En esta tercera editorial quisiéramos esbozar una reflexión
acerca de lo que supone la existencia del asociacionismo en el
seno de una comunidad.
El asociacionismo
surge del deseo de los ciudadanos de hacer oír su voz ante
los problemas que les preocupan; del deseo de participar, con
su opinión, en las decisiones que puedan afectarles y es
amparado por las instituciones como manifestación de una
sociedad democrática.
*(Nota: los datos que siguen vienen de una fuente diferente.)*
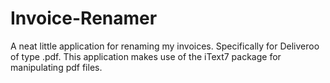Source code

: # Invoice-Renamer
A neat little application for renaming my invoices. Specifically for Deliveroo of type .pdf. 
This application makes use of the iText7 package for manipulating pdf files.
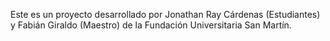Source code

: Este es un proyecto desarrollado por Jonathan Ray Cárdenas (Estudiantes) y Fabián Giraldo (Maestro) de la Fundación Universitaria San Martín.

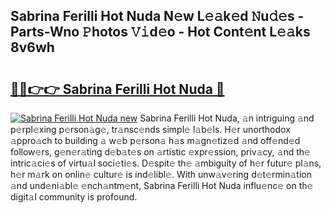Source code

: ## Sabrina Ferilli Hot Nuda N𝚎w L𝚎𝚊k𝚎d 𝙽u𝚍𝚎s - Parts-Wno 𝙿hotos 𝚅𝚒d𝚎o - Hot Cont𝚎nt L𝚎𝚊ks 8v6wh

# <h2><a href="http://kv5vmh.teov.top/?on=Sabrina+Ferilli+Hot+Nuda">🔗🔗👉👉 Sabrina Ferilli Hot Nuda 🔗</a></h2>

[![Sabrina Ferilli Hot Nuda new](https://i.imgur.com/QqkWNDz.gif)](http://kv5vmh.teov.top/?on=Sabrina+Ferilli+Hot+Nuda)
Sabrina Ferilli Hot Nuda, 𝚊n intriguing 𝚊nd p𝚎rpl𝚎xing p𝚎rson𝚊g𝚎, tr𝚊nsc𝚎nds simpl𝚎 l𝚊b𝚎ls. H𝚎r unorthodox 𝚊ppro𝚊ch to building 𝚊 w𝚎b p𝚎rson𝚊 h𝚊s m𝚊gn𝚎tiz𝚎d 𝚊nd off𝚎nd𝚎d follow𝚎rs, g𝚎n𝚎r𝚊ting d𝚎b𝚊t𝚎s on 𝚊rtistic 𝚎xpr𝚎ssion, priv𝚊cy, 𝚊nd th𝚎 intric𝚊ci𝚎s of virtu𝚊l soci𝚎ti𝚎s. D𝚎spit𝚎 th𝚎 𝚊mbiguity of h𝚎r futur𝚎 pl𝚊ns, h𝚎r m𝚊rk on onlin𝚎 cultur𝚎 is ind𝚎libl𝚎. With unw𝚊v𝚎ring d𝚎t𝚎rmin𝚊tion 𝚊nd und𝚎ni𝚊bl𝚎 𝚎nch𝚊ntm𝚎nt, Sabrina Ferilli Hot Nuda influ𝚎nc𝚎 on th𝚎 digit𝚊l community is profound.

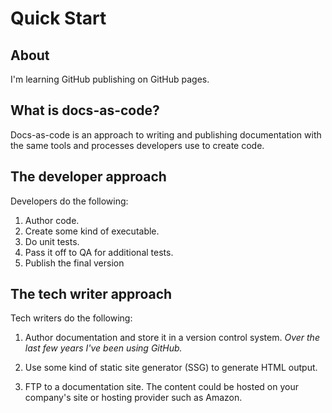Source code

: # Quick Start

## About
I'm learning GitHub publishing on GitHub pages.

## What is docs-as-code?
Docs-as-code is an approach to writing and publishing documentation with the same tools and processes developers use to create code. 

## The developer approach

Developers do the following:
1. Author code.
2. Create some kind of executable.
3. Do unit tests.
4. Pass it off to QA for additional tests.
5. Publish the final version

## The tech writer approach

Tech writers do the following:

1. Author documentation and store it in a version control system. 
  _Over the last few years I've been using GitHub._
  
 2. Use some kind of static site generator (SSG) to generate HTML output. 
 3. FTP to a documentation site. The content could be hosted on your company's site or hosting provider such as Amazon.
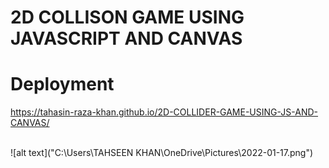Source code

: # 2D COLLISON GAME USING JAVASCRIPT AND CANVAS <br> 
# Deployment 
https://tahasin-raza-khan.github.io/2D-COLLIDER-GAME-USING-JS-AND-CANVAS/

<br>
![alt text]("C:\Users\TAHSEEN KHAN\OneDrive\Pictures\2022-01-17.png")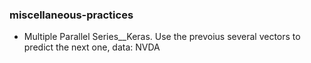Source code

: ### miscellaneous-practices
* Multiple Parallel Series__Keras. Use the prevoius several vectors to predict the next one, data: NVDA
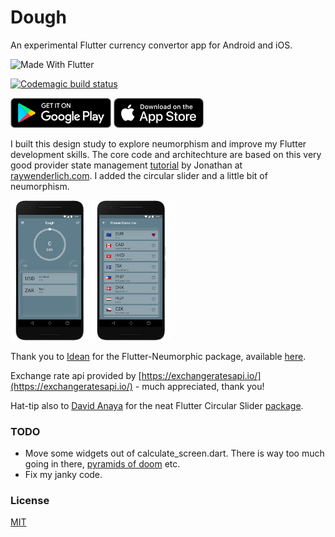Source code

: # Dough

An experimental Flutter currency convertor app for Android and iOS.

![Made With Flutter](https://img.shields.io/badge/-Made%20With%20Flutter-informational?style=flat&logo=flutter)
<!--![GitHub](https://img.shields.io/github/license/jurgenizer/dough?style=flat-square)--> 
[![Codemagic build status](https://api.codemagic.io/apps/5ee33fa0ac4999001507a6f8/5ee396064d6c121f23d2c7dc/status_badge.svg)](https://codemagic.io/apps/5ee33fa0ac4999001507a6f8/5ee396064d6c121f23d2c7dc/latest_build)

<div>
<a href='https://play.google.com/store/apps/details?id=com.jurgengeitner.dough'><img alt='Get it on Google Play' src='github_assets/google-play-badge.png' height='48px'/></a>
<a href='https://apps.apple.com/za/app/dough/id1517412538'><img alt='Get it on the App Store' src='github_assets/apple-app-store-badge.png' height='48px'/></a>
</div>

I built this design study to explore neumorphism and improve my Flutter development skills.
The core code and architechture are based on this very good provider state management [tutorial](https://www.raywenderlich.com/6373413-state-management-with-provider) by Jonathan at [raywenderlich.com](https://www.raywenderlich.com). I added the circular slider and a little bit of neumorphism.

<img src="github_assets/screenshot-1.png" width="25%" /> <img src="github_assets/screenshot-2.png" width="25%" />

Thank you to [Idean](https://www.idean.com/) for the Flutter-Neumorphic package, available [here](https://pub.dev/packages/flutter_neumorphic).

Exchange rate api provided by [https://exchangeratesapi.io/](https://exchangeratesapi.io/) - much appreciated, thank you!

Hat-tip also to [David Anaya](https://github.com/davidanaya/flutter-circular-slider) for the neat Flutter Circular Slider [package](https://pub.dev/packages/flutter_circular_slider).

### TODO
* Move some widgets out of calculate_screen.dart. There is way too much going in there, [pyramids of doom](https://en.wikipedia.org/wiki/Pyramid_of_doom_(programming)) etc.
* Fix my janky code.

### License

[MIT](https://github.com/jurgenizer/dough/blob/master/LICENSE)
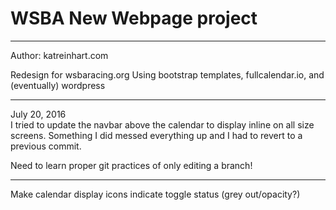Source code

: # WSBA New Webpage project
---
Author: katreinhart.com

Redesign for wsbaracing.org
Using bootstrap templates, fullcalendar.io, and (eventually) wordpress

---
July 20, 2016  
I tried to update the navbar above the calendar to display inline on all size screens.
Something I did messed everything up and I had to revert to a previous commit.

Need to learn proper git practices of only editing a branch!

---
Make calendar display icons indicate toggle status (grey out/opacity?)
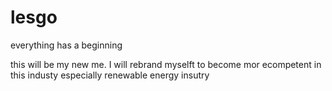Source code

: # lesgo
everything has a beginning

this will be my new me. I will rebrand myselft to become mor ecompetent in this industy especially renewable energy insutry
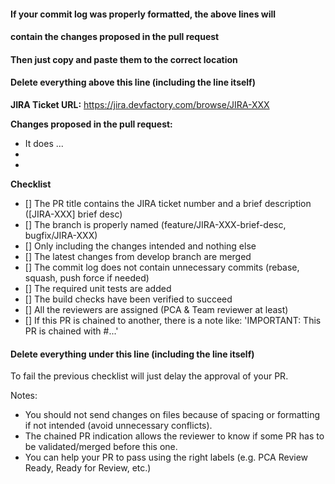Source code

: #### If your commit log was properly formatted, the above lines will ####
#### contain the changes proposed in the pull request                ####
#### Then just copy and paste them to the correct location           ####
#### Delete everything above this line (including the line itself)   ####
**JIRA Ticket URL:**
https://jira.devfactory.com/browse/JIRA-XXX

**Changes proposed in the pull request:**
- It does ...
-
-

**Checklist**
- [] The PR title contains the JIRA ticket number and a brief description ([JIRA-XXX] brief desc)
- [] The branch is properly named (feature/JIRA-XXX-brief-desc, bugfix/JIRA-XXX)
- [] Only including the changes intended and nothing else
- [] The latest changes from develop branch are merged
- [] The commit log does not contain unnecessary commits (rebase, squash, push force if needed)
- [] The required unit tests are added
- [] The build checks have been verified to succeed
- [] All the reviewers are assigned (PCA & Team reviewer at least)
- [] If this PR is chained to another, there is a note like: 'IMPORTANT: This PR is chained with #...'

#### Delete everything under this line (including the line itself)  ####
To fail the previous checklist will just delay the approval of your PR.

Notes:
- You should not send changes on files because of spacing or formatting if not intended (avoid unnecessary conflicts).
- The chained PR indication allows the reviewer to know if some PR has to be validated/merged before this one.
- You can help your PR to pass using the right labels (e.g. PCA Review Ready, Ready for Review, etc.)
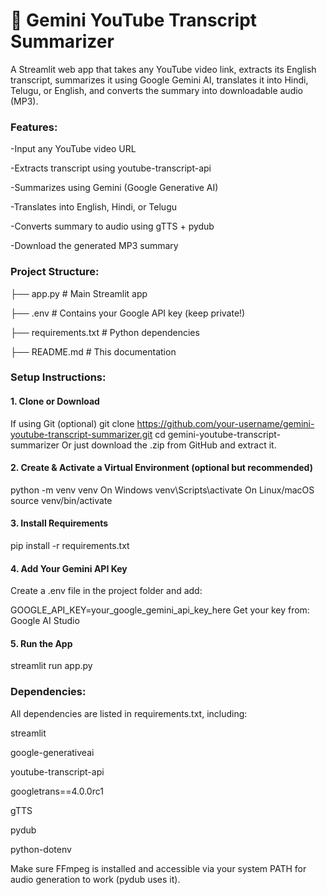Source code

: # 🎥 Gemini YouTube Transcript Summarizer


A Streamlit web app that takes any YouTube video link, extracts its English transcript, summarizes it using Google Gemini AI, translates it into Hindi, Telugu, or English, and converts the summary into downloadable audio (MP3).

### Features:
  -Input any YouTube video URL
  
  -Extracts transcript using youtube-transcript-api
  
  -Summarizes using Gemini (Google Generative AI)
  
  -Translates into English, Hindi, or Telugu
  
  -Converts summary to audio using gTTS + pydub
  
  -Download the generated MP3 summary

### Project Structure:
  
  ├── app.py             # Main Streamlit app
  
  ├── .env                # Contains your Google API key (keep private!)
  
  ├── requirements.txt    # Python dependencies
  
  ├── README.md           # This documentation


### Setup Instructions:

 #### 1. Clone or Download

  If using Git (optional)
    git clone https://github.com/your-username/gemini-youtube-transcript-summarizer.git
    cd gemini-youtube-transcript-summarizer
    Or just download the .zip from GitHub and extract it.

  #### 2. Create & Activate a Virtual Environment (optional but recommended)
   
  python -m venv venv
  On Windows
    venv\Scripts\activate
  On Linux/macOS
    source venv/bin/activate


 #### 3. Install Requirements

  pip install -r requirements.txt

 #### 4. Add Your Gemini API Key
   
  Create a .env file in the project folder and add:

  GOOGLE_API_KEY=your_google_gemini_api_key_here
  Get your key from: Google AI Studio

 #### 5. Run the App

  streamlit run app.py

### Dependencies:

  All dependencies are listed in requirements.txt, including:
  
  streamlit
  
  google-generativeai
  
  youtube-transcript-api
  
  googletrans==4.0.0rc1

  gTTS
  
  pydub

  python-dotenv

  Make sure FFmpeg is installed and accessible via your system PATH for audio generation to work (pydub uses it).

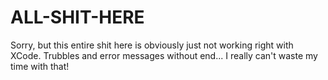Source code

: # ALL-SHIT-HERE

Sorry, but this entire shit here is obviously just not working right with XCode. 
Trubbles and error messages without end...
I really can't waste my time with that!
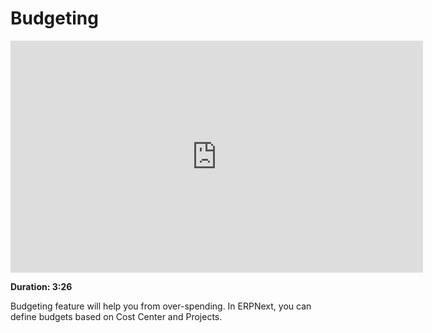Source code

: <!-- add-breadcrumbs -->
# Budgeting

<iframe width="660" height="371" src="https://www.youtube.com/embed/wWHkB0jlXNk" frameborder="0" allowfullscreen></iframe>

**Duration: 3:26**

Budgeting feature will help you from over-spending. In ERPNext, you can define budgets based on Cost Center and Projects.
Sin embargo, esto no sirve de nada
cuando se hacen oídos sordos ante la opinión de
las asociaciones, cuando se nos considera como un obstáculo
y a lo que podríamos aportar como un engorro. Si el río
Genil va a someterse a canalización y ello va a afectar
a elementos del Patrimonio, como las azudas; si se va a redactar
un Plan de Ordena-ción Urbanística, los vecinos
y asociaciones que quieran mani-festarlo tienen derecho a que
su parecer sea escu-chado y tenido en cuenta; si la desaparición
de algunas casas adosadas a la muralla supone un drama humano
para sus habitantes, que no quieren verse desplazados del lugar
que habitaron durante generaciones, hay que pensar ante todo en
ellos y no en cumplir a rajatabla los planes trazados sobre el
papel, porque estos no entienden del valor social, simbólico
o sentimental del Patrimonio.
Finalmente,
si las instituciones manifiestan, por activa y por pasiva, que
su afán es servir al ciudadano, que esa no sea una frase
hueca y tenga una realidad palpable en el hecho de que se nos
dé la oportunidad de opinar, aportar, discutir y valorar;
que no se nos cuelgue el sambenito de “ya están aquí
los fastidiosos de siempre”, porque lo que para unos es
un “fastidio” puede ser más bien el deseo,
inherente a toda persona comprometida con su comunidad, de contribuir,
participar y colaborar en aquello que la afecte.